*Work required:*
Once the pictures are set aside, reproduce the entries below exactly.

*Source texts of formatted documents:*
^^^^^^^^

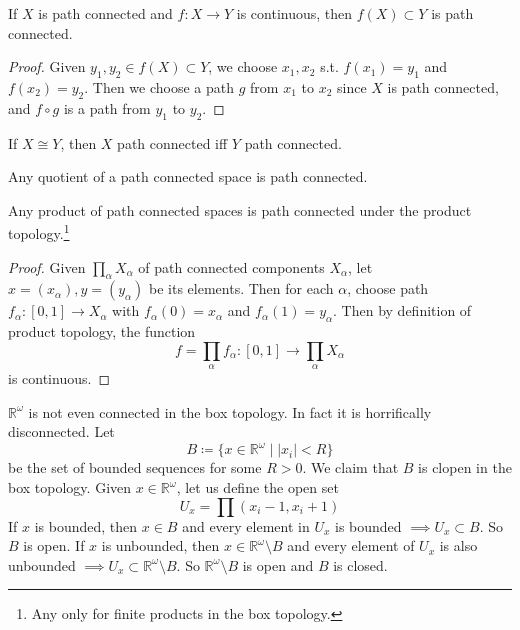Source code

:   \begin{theorem}
    If $X$ is path connected and $f: X \rightarrow Y$ is continuous, then $f(X) \subset Y$ is path connected. 
  \end{theorem}
  \begin{proof}
    Given $y_1, y_2 \in f(X) \subset Y$, we choose $x_1, x_2$ s.t. $f(x_1) = y_1$ and $f(x_2) = y_2$. Then we choose a path $g$ from $x_1$ to $x_2$ since $X$ is path connected, and $f \circ g$ is a path from $y_1$ to $y_2$. 
  \end{proof}

  \begin{corollary}
    If $X \cong Y$, then $X$ path connected iff $Y$ path connected. 
  \end{corollary}

  \begin{corollary}
    Any quotient of a path connected space is path connected. 
  \end{corollary}

  \begin{theorem}
    Any product of path connected spaces is path connected under the product topology.\footnote{Any only for finite products in the box topology.}
  \end{theorem}
  \begin{proof}
    Given $\prod_\alpha X_\alpha$ of path connected components $X_\alpha$, let $x = (x_\alpha), y = (y_\alpha)$ be its elements. Then for each $\alpha$, choose path $f_\alpha: [0, 1] \rightarrow X_\alpha$ with $f_\alpha (0) = x_\alpha$ and $f_\alpha (1) = y_\alpha$. Then by definition of product topology, the function 
    \begin{equation}
      f = \prod_\alpha f_\alpha : [0, 1] \rightarrow \prod_\alpha X_\alpha
    \end{equation}
    is continuous. 
  \end{proof}

  \begin{example}
    $\mathbb{R}^\omega$ is not even connected in the box topology. In fact it is horrifically disconnected. Let 
    \begin{equation}
      B \coloneqq \{x \in \mathbb{R}^\omega \mid |x_i| < R\}
    \end{equation}
    be the set of bounded sequences for some $R > 0$. We claim that $B$ is clopen in the box topology. Given $x \in \mathbb{R}^\omega$, let us define the open set
    \begin{equation}
      U_x = \prod (x_i - 1, x_i + 1) 
    \end{equation}
    If $x$ is bounded, then $x \in B$ and every element in $U_x$ is bounded $\implies U_x \subset B$. So $B$ is open. If $x$ is unbounded, then $x \in \mathbb{R}^\omega \setminus B$ and every element of $U_x$ is also unbounded $\implies U_x \subset \mathbb{R}^\omega \setminus B$. So $\mathbb{R}^\omega \setminus B$ is open and $B$ is closed. 
  \end{example}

^^^^^^^^

*Written response:*
Source code

:   \begin{theorem}
    If $X$ is path connected and $f: X \rightarrow Y$ is continuous, then $f(X) \subset Y$ is path connected. 
  \end{theorem}
  \begin{proof}
    Given $y_1, y_2 \in f(X) \subset Y$, we choose $x_1, x_2$ s.t. $f(x_1) = y_1$ and $f(x_2) = y_2$. Then we choose a path $g$ from $x_1$ to $x_2$ since $X$ is path connected, and $f \circ g$ is a path from $y_1$ to $y_2$. 
  \end{proof}

  \begin{corollary}
    If $X \cong Y$, then $X$ path connected iff $Y$ path connected. 
  \end{corollary}

  \begin{corollary}
    Any quotient of a path connected space is path connected. 
  \end{corollary}

  \begin{theorem}
    Any product of path connected spaces is path connected under the product topology.\footnote{Any only for finite products in the box topology.}
  \end{theorem}
  \begin{proof}
    Given $\prod_\alpha X_\alpha$ of path connected components $X_\alpha$, let $x = (x_\alpha), y = (y_\alpha)$ be its elements. Then for each $\alpha$, choose path $f_\alpha: [0, 1] \rightarrow X_\alpha$ with $f_\alpha (0) = x_\alpha$ and $f_\alpha (1) = y_\alpha$. Then by definition of product topology, the function 
    \begin{equation}
      f = \prod_\alpha f_\alpha : [0, 1] \rightarrow \prod_\alpha X_\alpha
    \end{equation}
    is continuous. 
  \end{proof}

  \begin{example}
    $\mathbb{R}^\omega$ is not even connected in the box topology. In fact it is horrifically disconnected. Let 
    \begin{equation}
      B \coloneqq \{x \in \mathbb{R}^\omega \mid |x_i| < R\}
    \end{equation}
    be the set of bounded sequences for some $R > 0$. We claim that $B$ is clopen in the box topology. Given $x \in \mathbb{R}^\omega$, let us define the open set
    \begin{equation}
      U_x = \prod (x_i - 1, x_i + 1) 
    \end{equation}
    If $x$ is bounded, then $x \in B$ and every element in $U_x$ is bounded $\implies U_x \subset B$. So $B$ is open. If $x$ is unbounded, then $x \in \mathbb{R}^\omega \setminus B$ and every element of $U_x$ is also unbounded $\implies U_x \subset \mathbb{R}^\omega \setminus B$. So $\mathbb{R}^\omega \setminus B$ is open and $B$ is closed. 
  \end{example}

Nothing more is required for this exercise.